YOUR TASK: In the listing below, find the line with "role/address (key) and" and the line with "a deterministic algebraic". Repeat those two lines and all lines between them exactly.

══ TASK INPUT ══

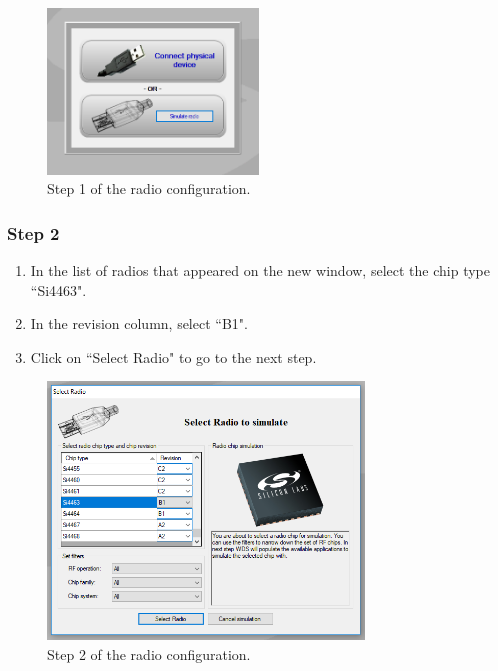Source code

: \begin{figure}[!h]
	\begin{center}
		\includegraphics[width=0.5\textwidth]{figures/wds-tutorial/wds-tutorial-1.png}
		\caption{Step 1 of the radio configuration.}
		\label{fig:wds-tutorial-step-1}
	\end{center}
\end{figure}

\subsubsection{Step 2}

\begin{enumerate}
    \item In the list of radios that appeared on the new window, select the chip type ``Si4463".
    \item In the revision column, select ``B1".
    \item Click on ``Select Radio" to go to the next step.
\end{enumerate}

\begin{figure}[!h]
	\begin{center}
		\includegraphics[width=0.75\textwidth]{figures/wds-tutorial/wds-tutorial-2.png}
		\caption{Step 2 of the radio configuration.}
		\label{fig:wds-tutorial-step-2}
	\end{center}
\end{figure}

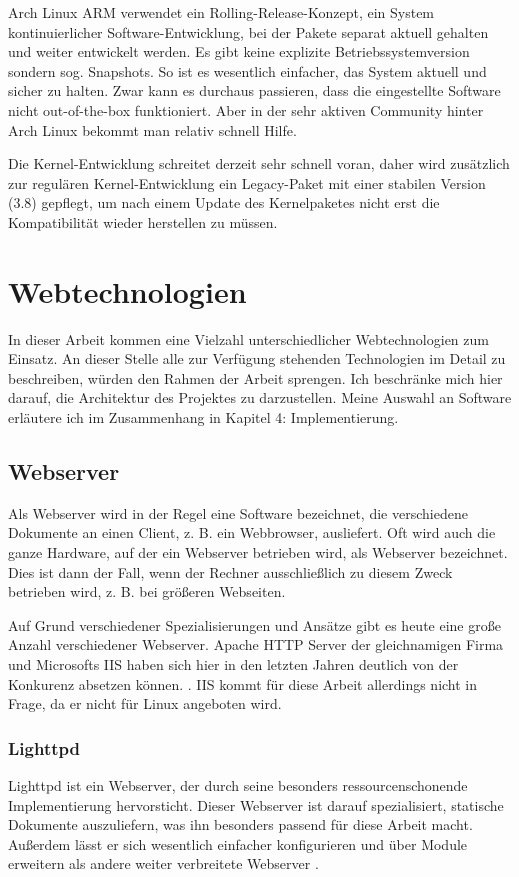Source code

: Arch Linux ARM verwendet ein Rolling-Release-Konzept, ein System kontinuierlicher Software-Entwicklung, bei der Pakete separat aktuell gehalten und weiter entwickelt werden. Es gibt keine explizite Betriebssystemversion sondern sog. Snapshots. So ist es  wesentlich einfacher, das System aktuell und sicher zu halten. Zwar kann es durchaus passieren, dass die eingestellte Software nicht out-of-the-box funktioniert. Aber in der sehr aktiven Community hinter Arch Linux bekommt man relativ schnell Hilfe.

Die Kernel-Entwicklung schreitet derzeit sehr schnell voran, daher wird zusätzlich zur regulären Kernel-Entwicklung  ein Legacy-Paket mit einer stabilen Version (3.8) gepflegt, um nach einem Update des Kernelpaketes nicht erst die Kompatibilität wieder herstellen zu müssen.


\section{Webtechnologien}
In dieser Arbeit kommen eine Vielzahl unterschiedlicher Webtechnologien zum Einsatz. An dieser Stelle alle zur Verfügung stehenden Technologien im Detail zu beschreiben, würden den Rahmen der Arbeit sprengen. Ich beschränke mich hier darauf, die Architektur des Projektes zu darzustellen. Meine Auswahl an Software erläutere ich im Zusammenhang in Kapitel 4: Implementierung.

\subsection{Webserver}
Als Webserver wird in der Regel eine Software bezeichnet, die verschiedene Dokumente an einen Client, z. B. ein Webbrowser, ausliefert. Oft wird auch die ganze Hardware, auf der ein Webserver betrieben wird, als Webserver bezeichnet. Dies ist dann der Fall, wenn der Rechner ausschließlich zu diesem Zweck betrieben wird, z. B. bei größeren Webseiten.

Auf Grund verschiedener Spezialisierungen und Ansätze gibt es heute eine große Anzahl verschiedener Webserver. Apache HTTP Server der gleichnamigen Firma und Microsofts IIS haben sich hier in den letzten Jahren deutlich von der Konkurenz absetzen können. \cite{webserversurvey1014}. IIS kommt für diese Arbeit allerdings nicht in Frage, da er nicht für Linux angeboten wird.

\subsubsection{Lighttpd}
Lighttpd ist ein Webserver, der durch seine besonders ressourcenschonende Implementierung hervorsticht. Dieser Webserver ist darauf spezialisiert, statische Dokumente auszuliefern, was ihn besonders passend für diese Arbeit macht. Außerdem lässt er sich wesentlich einfacher konfigurieren und über Module erweitern als andere weiter verbreitete Webserver \cite{krieg2009}.


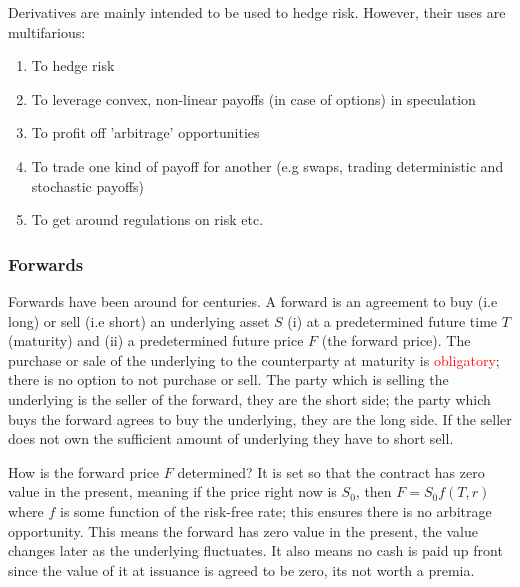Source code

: \documentclass[9pt]{extarticle}
\begin{document}
Derivatives are mainly intended to be used to hedge risk. However, their 
uses are multifarious:
\begin{enumerate}
  \item To hedge risk
  \item To leverage convex, non-linear payoffs (in case of options) in speculation
  \item To profit off 'arbitrage' opportunities
  \item To trade one kind of payoff for another (e.g swaps, trading deterministic and stochastic payoffs)
  \item To get around regulations on risk etc.
\end{enumerate}

\subsubsection{Forwards}

Forwards have been around for centuries. A forward is an agreement 
to buy (i.e long) or sell (i.e short) an underlying asset $S$ 
(i) at a predetermined future time $T$ (maturity) and (ii) a predetermined 
future price $F$ (the forward price). The purchase or sale of the underlying to the 
counterparty at maturity 
is \textcolor{red}{obligatory}; there is no option to not purchase or sell. The party which is selling the underlying 
is the seller of the forward, they are the short side; 
the party which buys the forward agrees to buy the underlying, they are the long side. If 
the seller does not own the sufficient amount of underlying they have to short 
sell. 

How is the forward price $F$ determined? It is set so that the contract has 
zero value in the present, meaning if the price right now is $S_0$, then 
$F=S_0f(T,r)$ where $f$ is some function of the risk-free rate; 
this ensures there is no arbitrage opportunity. This means the forward 
has zero value in the present, the value changes later as the underlying fluctuates. 
It also means no cash is paid up front since the value of it at issuance 
is agreed to be zero, its not worth a premia. 
\end{document}
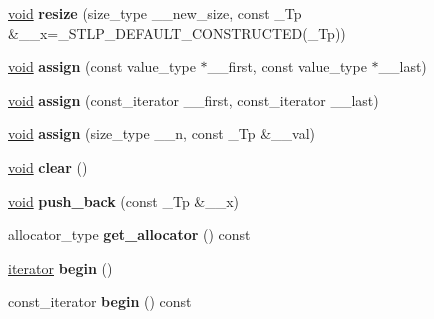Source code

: \begin{DoxyCompactItemize}
\item 
\mbox{\label{structvector_a5da11b8021d3ced3dcbef3f4252f4b18}} 
\hyperlink{interfacevoid}{void} {\bfseries resize} (size\+\_\+type \+\_\+\+\_\+new\+\_\+size, const \+\_\+\+Tp \&\+\_\+\+\_\+x=\+\_\+\+S\+T\+L\+P\+\_\+\+D\+E\+F\+A\+U\+L\+T\+\_\+\+C\+O\+N\+S\+T\+R\+U\+C\+T\+ED(\+\_\+\+Tp))
\item 
\mbox{\label{structvector_a135806f81c2dcaa98893ca7e13919ddc}} 
\hyperlink{interfacevoid}{void} {\bfseries assign} (const value\+\_\+type $\ast$\+\_\+\+\_\+first, const value\+\_\+type $\ast$\+\_\+\+\_\+last)
\item 
\mbox{\label{structvector_a2147001ab9ed400b65b138dbdb35e27b}} 
\hyperlink{interfacevoid}{void} {\bfseries assign} (const\+\_\+iterator \+\_\+\+\_\+first, const\+\_\+iterator \+\_\+\+\_\+last)
\item 
\mbox{\label{structvector_ad19fffd3e7fa3c4700319593a5dd972c}} 
\hyperlink{interfacevoid}{void} {\bfseries assign} (size\+\_\+type \+\_\+\+\_\+n, const \+\_\+\+Tp \&\+\_\+\+\_\+val)
\item 
\mbox{\label{structvector_ac981f7afffb33e12f772f98a23919a04}} 
\hyperlink{interfacevoid}{void} {\bfseries clear} ()
\item 
\mbox{\label{structvector_a980b1a13a6dd709d8a8fce7ecbe97a07}} 
\hyperlink{interfacevoid}{void} {\bfseries push\+\_\+back} (const \+\_\+\+Tp \&\+\_\+\+\_\+x)
\item 
\mbox{\label{structvector_aa3f9918713c619780bf637900265b63c}} 
allocator\+\_\+type {\bfseries get\+\_\+allocator} () const
\item 
\mbox{\label{structvector_a91331710902de21946f9f22c4b027f2b}} 
\hyperlink{structiterator}{iterator} {\bfseries begin} ()
\item 
\mbox{\label{structvector_a13640884d2e3cdcad88857c551de34b0}} 
const\+\_\+iterator {\bfseries begin} () const
\item 
\mbox{\label{structvector_a0ed3ad42be9f6d5793dcaa5307e7d2e4}} 

\end{DoxyCompactItemize}
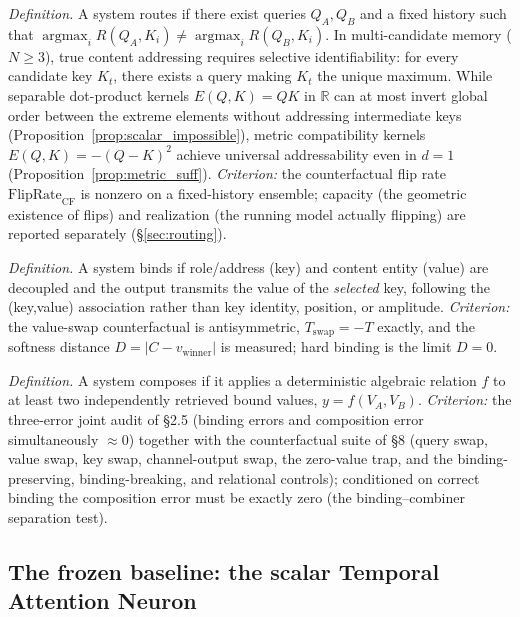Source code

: \begin{description}[style=nextline,leftmargin=2em]
\item[P3 --- Content routing.] \emph{Definition.} A system routes if there
exist queries $Q_A,Q_B$ and a fixed history such that
$\operatorname{argmax}_i R(Q_A,K_i)\neq\operatorname{argmax}_i R(Q_B,K_i)$.
In multi-candidate memory ($N\ge3$), true content addressing requires selective
identifiability: for every candidate key $K_t$, there exists a query making $K_t$ the
unique maximum. While separable dot-product kernels $E(Q, K) = Q K$ in $\mathbb{R}$
can at most invert global order between the extreme elements without addressing intermediate keys
(Proposition~\ref{prop:scalar_impossible}), metric compatibility kernels $E(Q, K) = -(Q-K)^2$
achieve universal addressability even in $d=1$ (Proposition~\ref{prop:metric_suff}).
\emph{Criterion:} the counterfactual flip rate
$\mathrm{FlipRate}_{\mathrm{CF}}$ is nonzero on a fixed-history ensemble;
capacity (the geometric existence of flips) and realization (the running
model actually flipping) are reported separately (\S\ref{sec:routing}).
\item[P4 --- Semantic binding.] \emph{Definition.} A system binds if
role/address (key) and content entity (value) are decoupled and the output
transmits the value of the \emph{selected} key, following the
(key,value) association rather than key identity, position, or amplitude.
\emph{Criterion:} the value-swap counterfactual is antisymmetric,
$T_{\mathrm{swap}}=-T$ exactly, and the softness distance
$D=|C-v_{\mathrm{winner}}|$ is measured; hard binding is the limit $D=0$.
\item[P5 --- Composition.] \emph{Definition.} A system composes if it applies
a deterministic algebraic relation $f$ to at least two independently
retrieved bound values, $y=f(V_A,V_B)$. \emph{Criterion:} the three-error
joint audit of §2.5 (binding errors and composition error simultaneously
$\approx0$) together with the counterfactual suite of §8 (query swap, value
swap, key swap, channel-output swap, the zero-value trap, and the
binding-preserving, binding-breaking, and relational controls); conditioned
on correct binding the composition error must be exactly zero (the
binding--combiner separation test).
\end{description}

\subsection{The frozen baseline: the scalar Temporal Attention Neuron}
\label{sec:baseline}


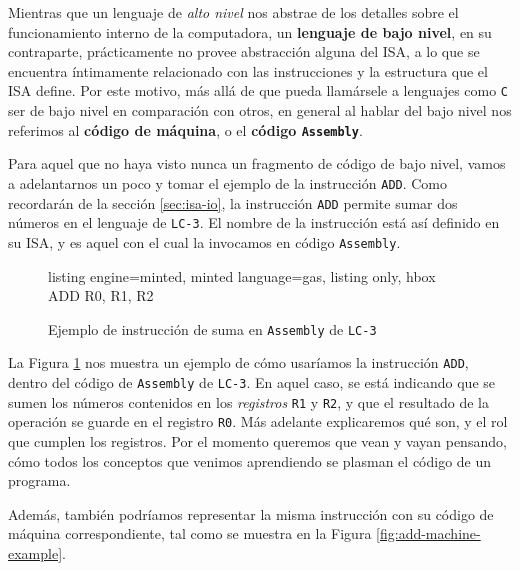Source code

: \documentclass[a4paper, titlepage]{report}
\begin{document}
	Mientras que un lenguaje de \textit{alto nivel} nos abstrae de los detalles sobre el funcionamiento interno de la computadora, un \textbf{lenguaje de bajo nivel}, en su contraparte, prácticamente no provee abstracción alguna del ISA, a lo que se encuentra íntimamente relacionado con las instrucciones y la estructura que el ISA define. Por este motivo, más allá de que pueda llamársele a lenguajes como \texttt{C} ser de bajo nivel en comparación con otros, en general al hablar del bajo nivel nos referimos al \textbf{código de máquina}, o el \textbf{código \texttt{Assembly}}.
	
	Para aquel que no haya visto nunca un fragmento de código de bajo nivel, vamos a adelantarnos un poco y tomar el ejemplo de la instrucción \texttt{ADD}. Como recordarán de la sección \ref{sec:isa-io}, la instrucción \texttt{ADD} permite sumar dos números en el lenguaje de \texttt{LC-3}. El nombre de la instrucción está así definido en su ISA, y es aquel con el cual la invocamos en código \texttt{Assembly}.
	
	\begin{figure}[h]
		\centering
\begin{tcblisting}{listing engine=minted, minted language=gas, listing only, hbox}
ADD	R0, R1, R2
\end{tcblisting}
	\caption{Ejemplo de instrucción de suma en \texttt{Assembly} de \texttt{LC-3}}
	\label{fig:add-asm-example}
	\end{figure}

	La Figura \ref{fig:add-asm-example} nos muestra un ejemplo de cómo usaríamos la instrucción \texttt{ADD}, dentro del código de \texttt{Assembly} de \texttt{LC-3}. En aquel caso, se está indicando que se sumen los números contenidos en los \textit{registros} \texttt{R1} y \texttt{R2}, y que el resultado de la operación se guarde en el registro \texttt{R0}. Más adelante explicaremos qué son, y el rol que cumplen los registros. Por el momento queremos que vean y vayan pensando, cómo todos los conceptos que venimos aprendiendo se plasman el código de un programa.
	
	Además, también podríamos representar la misma instrucción con su código de máquina correspondiente, tal como se muestra en la Figura \ref{fig:add-machine-example}.
	
\end{document}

═══

WRITTEN REPLY:
role/address (key) and content entity (value) are decoupled and the output
transmits the value of the \emph{selected} key, following the
(key,value) association rather than key identity, position, or amplitude.
\emph{Criterion:} the value-swap counterfactual is antisymmetric,
$T_{\mathrm{swap}}=-T$ exactly, and the softness distance
$D=|C-v_{\mathrm{winner}}|$ is measured; hard binding is the limit $D=0$.
\item[P5 --- Composition.] \emph{Definition.} A system composes if it applies
a deterministic algebraic relation $f$ to at least two independently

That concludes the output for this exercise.